Group from CMU's solution to the POPLmark Challenge

Commentary

The Twelf methodology (worlds, world subsumption, termination checking, etc.) can be a bit mysterious for the uninitiated - not only for writing proofs, but even for understanding the significance of what one is reading. Once past the steep part of the learning curve, though, it becomes pretty natural (or so it is claimed :-). The relative simplicity of the Twelf framework (compared, for example, to Isabelle) is pleasant: proofs are written in a fairly direct style, rather than being carried out by applications of mysterious and powerful tactics. The inability to reuse common structures like lists is annoying, but not prohibitively so.

HOAS is mostly a big win, but occasionally poses conundrums that have to be worked around in clever ways (e.g., the problem of how to "isolate" a variable in the middle of the context, needed for the transitivity/narrowing proof).

The choice of an alternative presentation of the evaluation relation, using congruence rules instead of evaluation contexts, provoked an animated discussion on the mailing list. There were some who felt that this constituted a significant departure from the specification; others felt that the congruence rule presentation was "obviously the same" as the one using evaluation rules. One lesson from this discussion is that the "adequacy gap" (i.e., the complexity of the adequacy theorem relating an LF formalization to its paper presentation) can be of variable size and reasonable people can differ on how big it can be before adequacy itself requires a formal proof. However, in practice, Twelf users report that they tend not to bother thinking about this sort of adequacy at all: rather, they formulate their definitions directly in LF.
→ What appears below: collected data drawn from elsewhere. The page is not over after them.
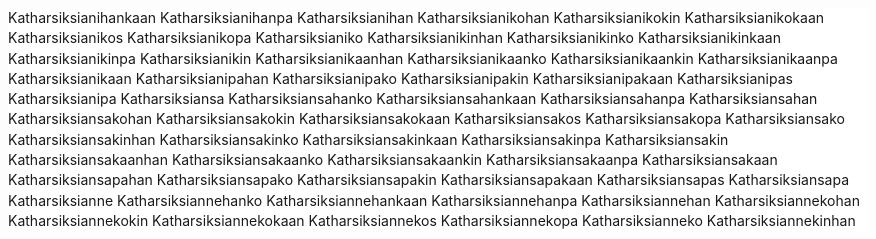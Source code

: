 Katharsiksianihankaan
Katharsiksianihanpa
Katharsiksianihan
Katharsiksianikohan
Katharsiksianikokin
Katharsiksianikokaan
Katharsiksianikos
Katharsiksianikopa
Katharsiksianiko
Katharsiksianikinhan
Katharsiksianikinko
Katharsiksianikinkaan
Katharsiksianikinpa
Katharsiksianikin
Katharsiksianikaanhan
Katharsiksianikaanko
Katharsiksianikaankin
Katharsiksianikaanpa
Katharsiksianikaan
Katharsiksianipahan
Katharsiksianipako
Katharsiksianipakin
Katharsiksianipakaan
Katharsiksianipas
Katharsiksianipa
Katharsiksiansa
Katharsiksiansahanko
Katharsiksiansahankaan
Katharsiksiansahanpa
Katharsiksiansahan
Katharsiksiansakohan
Katharsiksiansakokin
Katharsiksiansakokaan
Katharsiksiansakos
Katharsiksiansakopa
Katharsiksiansako
Katharsiksiansakinhan
Katharsiksiansakinko
Katharsiksiansakinkaan
Katharsiksiansakinpa
Katharsiksiansakin
Katharsiksiansakaanhan
Katharsiksiansakaanko
Katharsiksiansakaankin
Katharsiksiansakaanpa
Katharsiksiansakaan
Katharsiksiansapahan
Katharsiksiansapako
Katharsiksiansapakin
Katharsiksiansapakaan
Katharsiksiansapas
Katharsiksiansapa
Katharsiksianne
Katharsiksiannehanko
Katharsiksiannehankaan
Katharsiksiannehanpa
Katharsiksiannehan
Katharsiksiannekohan
Katharsiksiannekokin
Katharsiksiannekokaan
Katharsiksiannekos
Katharsiksiannekopa
Katharsiksianneko
Katharsiksiannekinhan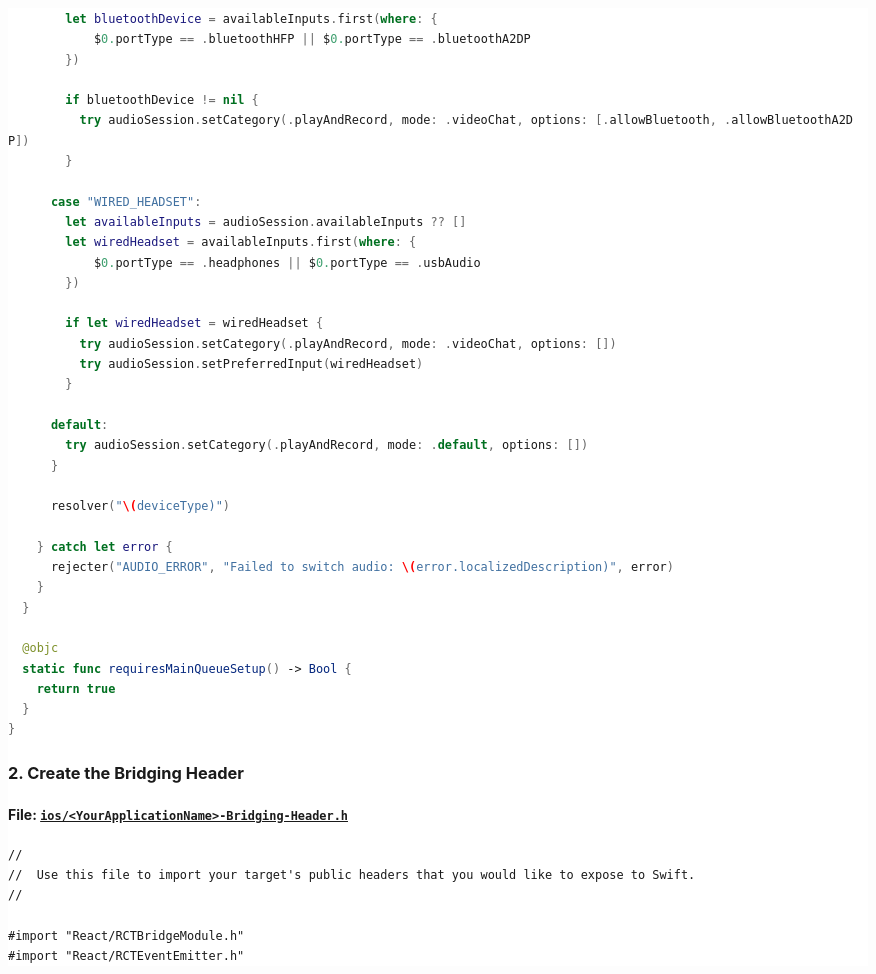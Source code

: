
 ```swift
        let bluetoothDevice = availableInputs.first(where: {
            $0.portType == .bluetoothHFP || $0.portType == .bluetoothA2DP
        })
        
        if bluetoothDevice != nil {
          try audioSession.setCategory(.playAndRecord, mode: .videoChat, options: [.allowBluetooth, .allowBluetoothA2DP])
        }

      case "WIRED_HEADSET":
        let availableInputs = audioSession.availableInputs ?? []
        let wiredHeadset = availableInputs.first(where: {
            $0.portType == .headphones || $0.portType == .usbAudio
        })
        
        if let wiredHeadset = wiredHeadset {
          try audioSession.setCategory(.playAndRecord, mode: .videoChat, options: [])
          try audioSession.setPreferredInput(wiredHeadset)
        }

      default:
        try audioSession.setCategory(.playAndRecord, mode: .default, options: [])
      }

      resolver("\(deviceType)")

    } catch let error {
      rejecter("AUDIO_ERROR", "Failed to switch audio: \(error.localizedDescription)", error)
    }
  }

  @objc
  static func requiresMainQueueSetup() -> Bool {
    return true
  }
}
```

### 2. Create the Bridging Header
#### **File:** [`ios/<YourApplicationName>-Bridging-Header.h`](https://github.com/DharmikSonani/WebRTC/blob/Audio-Manager/Webrtc-App/ios/WebrtcApp-Bridging-Header.h)

```objc
//
//  Use this file to import your target's public headers that you would like to expose to Swift.
//

#import "React/RCTBridgeModule.h"
#import "React/RCTEventEmitter.h"
```
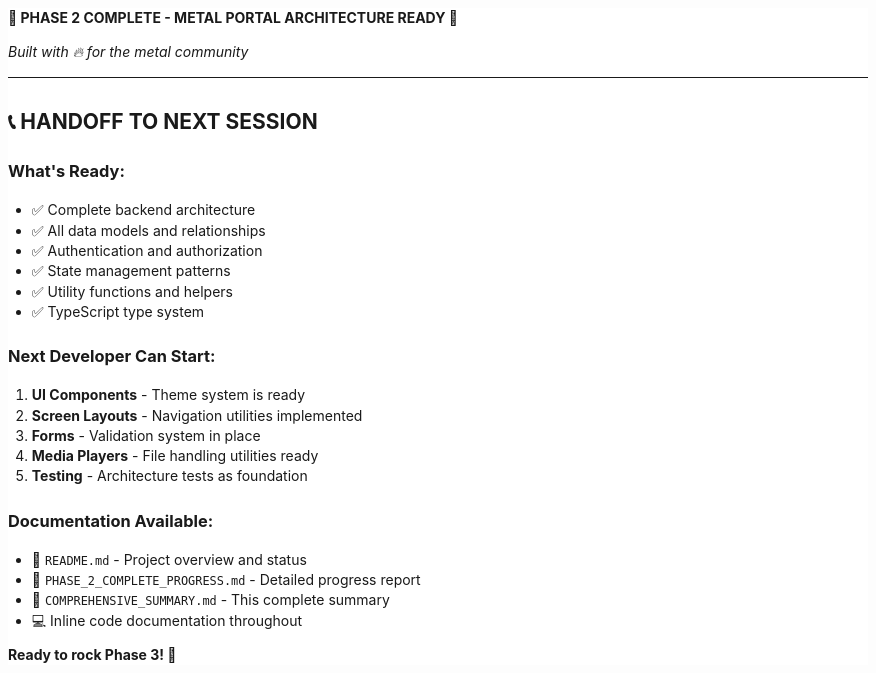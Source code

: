 
**🎸 PHASE 2 COMPLETE - METAL PORTAL ARCHITECTURE READY 🎸**

*Built with 🔥 for the metal community*

---

## 📞 **HANDOFF TO NEXT SESSION**

### **What's Ready**:
- ✅ Complete backend architecture
- ✅ All data models and relationships
- ✅ Authentication and authorization
- ✅ State management patterns
- ✅ Utility functions and helpers
- ✅ TypeScript type system

### **Next Developer Can Start**:
1. **UI Components** - Theme system is ready
2. **Screen Layouts** - Navigation utilities implemented  
3. **Forms** - Validation system in place
4. **Media Players** - File handling utilities ready
5. **Testing** - Architecture tests as foundation

### **Documentation Available**:
- 📄 `README.md` - Project overview and status
- 📄 `PHASE_2_COMPLETE_PROGRESS.md` - Detailed progress report
- 📄 `COMPREHENSIVE_SUMMARY.md` - This complete summary
- 💻 Inline code documentation throughout

**Ready to rock Phase 3! 🤘**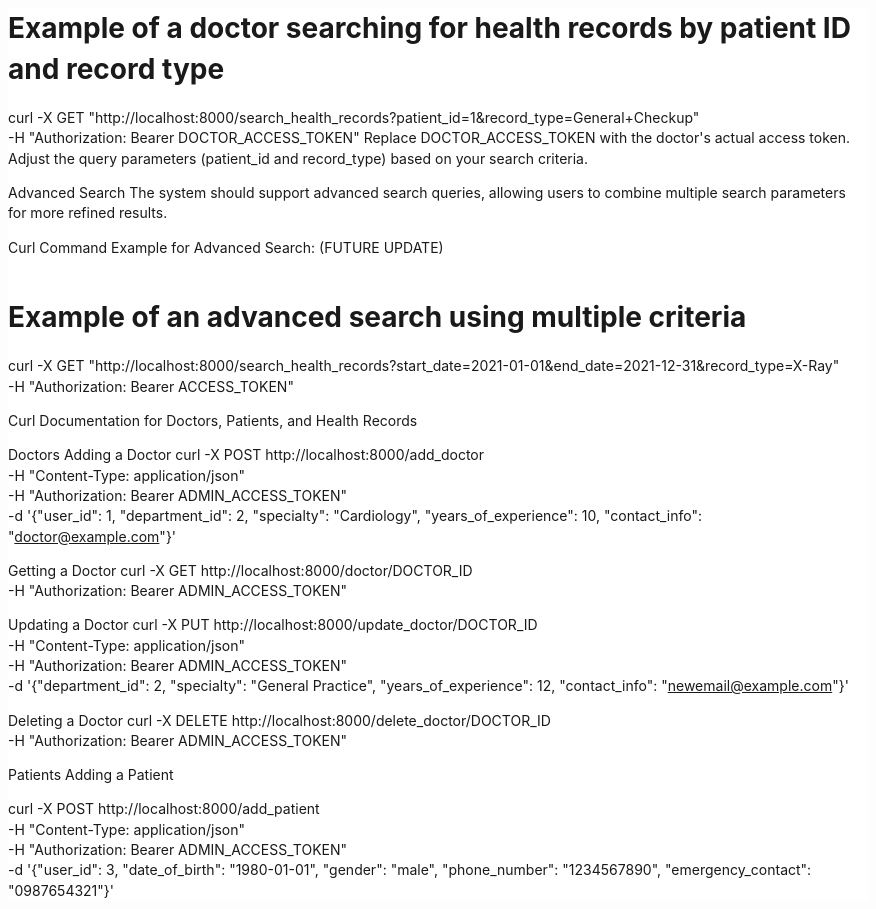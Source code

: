 # Example of a doctor searching for health records by patient ID and record type

curl -X GET "http://localhost:8000/search_health_records?patient_id=1&record_type=General+Checkup" \
-H "Authorization: Bearer DOCTOR_ACCESS_TOKEN"
Replace DOCTOR_ACCESS_TOKEN with the doctor's actual access token. Adjust the query parameters (patient_id and record_type) based on your search criteria.

Advanced Search
The system should support advanced search queries, allowing users to combine multiple search parameters for more refined results.

Curl Command Example for Advanced Search: (FUTURE UPDATE)

# Example of an advanced search using multiple criteria

curl -X GET "http://localhost:8000/search_health_records?start_date=2021-01-01&end_date=2021-12-31&record_type=X-Ray" \
-H "Authorization: Bearer ACCESS_TOKEN"

Curl Documentation for Doctors, Patients, and Health Records

Doctors
Adding a Doctor
curl -X POST http://localhost:8000/add_doctor \
-H "Content-Type: application/json" \
-H "Authorization: Bearer ADMIN_ACCESS_TOKEN" \
-d '{"user_id": 1, "department_id": 2, "specialty": "Cardiology", "years_of_experience": 10, "contact_info": "doctor@example.com"}'

Getting a Doctor
curl -X GET http://localhost:8000/doctor/DOCTOR_ID \
-H "Authorization: Bearer ADMIN_ACCESS_TOKEN"

Updating a Doctor
curl -X PUT http://localhost:8000/update_doctor/DOCTOR_ID \
-H "Content-Type: application/json" \
-H "Authorization: Bearer ADMIN_ACCESS_TOKEN" \
-d '{"department_id": 2, "specialty": "General Practice", "years_of_experience": 12, "contact_info": "newemail@example.com"}'

Deleting a Doctor
curl -X DELETE http://localhost:8000/delete_doctor/DOCTOR_ID \
-H "Authorization: Bearer ADMIN_ACCESS_TOKEN"

Patients
Adding a Patient

curl -X POST http://localhost:8000/add_patient \
-H "Content-Type: application/json" \
-H "Authorization: Bearer ADMIN_ACCESS_TOKEN" \
-d '{"user_id": 3, "date_of_birth": "1980-01-01", "gender": "male", "phone_number": "1234567890", "emergency_contact": "0987654321"}'
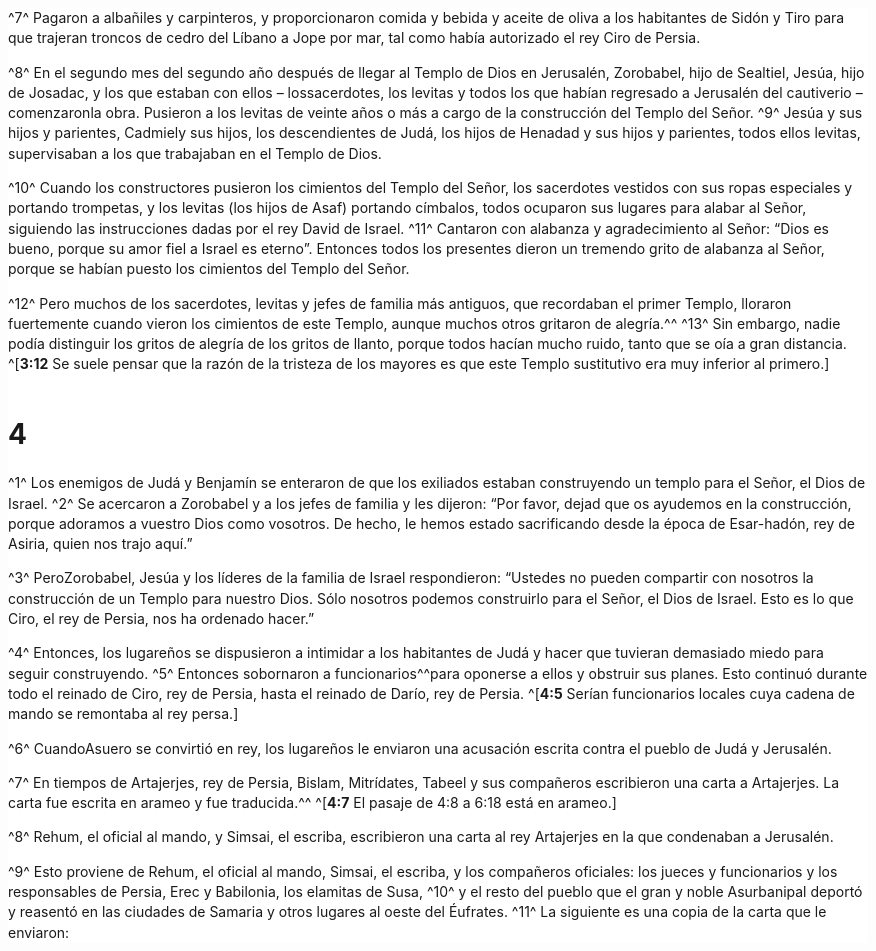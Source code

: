 ^7^ Pagaron a albañiles y carpinteros, y proporcionaron comida y bebida y aceite de oliva a los habitantes de Sidón y Tiro para que trajeran troncos de cedro del Líbano a Jope por mar, tal como había autorizado el rey Ciro de Persia. 

^8^ En el segundo mes del segundo año después de llegar al Templo de Dios en Jerusalén, Zorobabel, hijo de Sealtiel, Jesúa, hijo de Josadac, y los que estaban con ellos – lossacerdotes, los levitas y todos los que habían regresado a Jerusalén del cautiverio – comenzaronla obra. Pusieron a los levitas de veinte años o más a cargo de la construcción del Templo del Señor. ^9^ Jesúa y sus hijos y parientes, Cadmiely sus hijos, los descendientes de Judá, los hijos de Henadad y sus hijos y parientes, todos ellos levitas, supervisaban a los que trabajaban en el Templo de Dios. 

^10^ Cuando los constructores pusieron los cimientos del Templo del Señor, los sacerdotes vestidos con sus ropas especiales y portando trompetas, y los levitas (los hijos de Asaf) portando címbalos, todos ocuparon sus lugares para alabar al Señor, siguiendo las instrucciones dadas por el rey David de Israel. ^11^ Cantaron con alabanza y agradecimiento al Señor: “Dios es bueno, porque su amor fiel a Israel es eterno”. Entonces todos los presentes dieron un tremendo grito de alabanza al Señor, porque se habían puesto los cimientos del Templo del Señor. 

^12^ Pero muchos de los sacerdotes, levitas y jefes de familia más antiguos, que recordaban el primer Templo, lloraron fuertemente cuando vieron los cimientos de este Templo, aunque muchos otros gritaron de alegría.^^ ^13^ Sin embargo, nadie podía distinguir los gritos de alegría de los gritos de llanto, porque todos hacían mucho ruido, tanto que se oía a gran distancia.
^[**3:12** Se suele pensar que la razón de la tristeza de los mayores es que este Templo sustitutivo era muy inferior al primero.] 

# 4 
^1^ Los enemigos de Judá y Benjamín se enteraron de que los exiliados estaban construyendo un templo para el Señor, el Dios de Israel. ^2^ Se acercaron a Zorobabel y a los jefes de familia y les dijeron: “Por favor, dejad que os ayudemos en la construcción, porque adoramos a vuestro Dios como vosotros. De hecho, le hemos estado sacrificando desde la época de Esar-hadón, rey de Asiria, quien nos trajo aquí.” 

^3^ PeroZorobabel, Jesúa y los líderes de la familia de Israel respondieron: “Ustedes no pueden compartir con nosotros la construcción de un Templo para nuestro Dios. Sólo nosotros podemos construirlo para el Señor, el Dios de Israel. Esto es lo que Ciro, el rey de Persia, nos ha ordenado hacer.” 

^4^ Entonces, los lugareños se dispusieron a intimidar a los habitantes de Judá y hacer que tuvieran demasiado miedo para seguir construyendo. ^5^ Entonces sobornaron a funcionarios^^para oponerse a ellos y obstruir sus planes. Esto continuó durante todo el reinado de Ciro, rey de Persia, hasta el reinado de Darío, rey de Persia. 
^[**4:5** Serían funcionarios locales cuya cadena de mando se remontaba al rey persa.]

^6^ CuandoAsuero se convirtió en rey, los lugareños le enviaron una acusación escrita contra el pueblo de Judá y Jerusalén. 

^7^ En tiempos de Artajerjes, rey de Persia, Bislam, Mitrídates, Tabeel y sus compañeros escribieron una carta a Artajerjes. La carta fue escrita en arameo y fue traducida.^^ 
^[**4:7** El pasaje de 4:8 a 6:18 está en arameo.]

^8^ Rehum, el oficial al mando, y Simsai, el escriba, escribieron una carta al rey Artajerjes en la que condenaban a Jerusalén. 

^9^ Esto proviene de Rehum, el oficial al mando, Simsai, el escriba, y los compañeros oficiales: los jueces y funcionarios y los responsables de Persia, Erec y Babilonia, los elamitas de Susa, ^10^ y el resto del pueblo que el gran y noble Asurbanipal deportó y reasentó en las ciudades de Samaria y otros lugares al oeste del Éufrates. ^11^ La siguiente es una copia de la carta que le enviaron:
Summary: An impressive demonstration of Twelf's strengths on a problem for which it is very well suited. For problems that involve heavy use of variable binding and that fit well with what Twelf can do (all theorems have Pi-2 statements and their proofs proceed by purely syntactic induction over inductively defined structures), Twelf is clearly an excellent tool.

In its current incarnation, the Twelf metatheory has some limitations (principally the restriction to Pi-2 propositions) that place certain sorts of reasoning beyond its scope. For example, logical relations arguments cannot be carried out (except via heavy encodings), and the status of coinduction is uncertain. Work on lifting these limitations is underway, but a usable system appears to be some way off.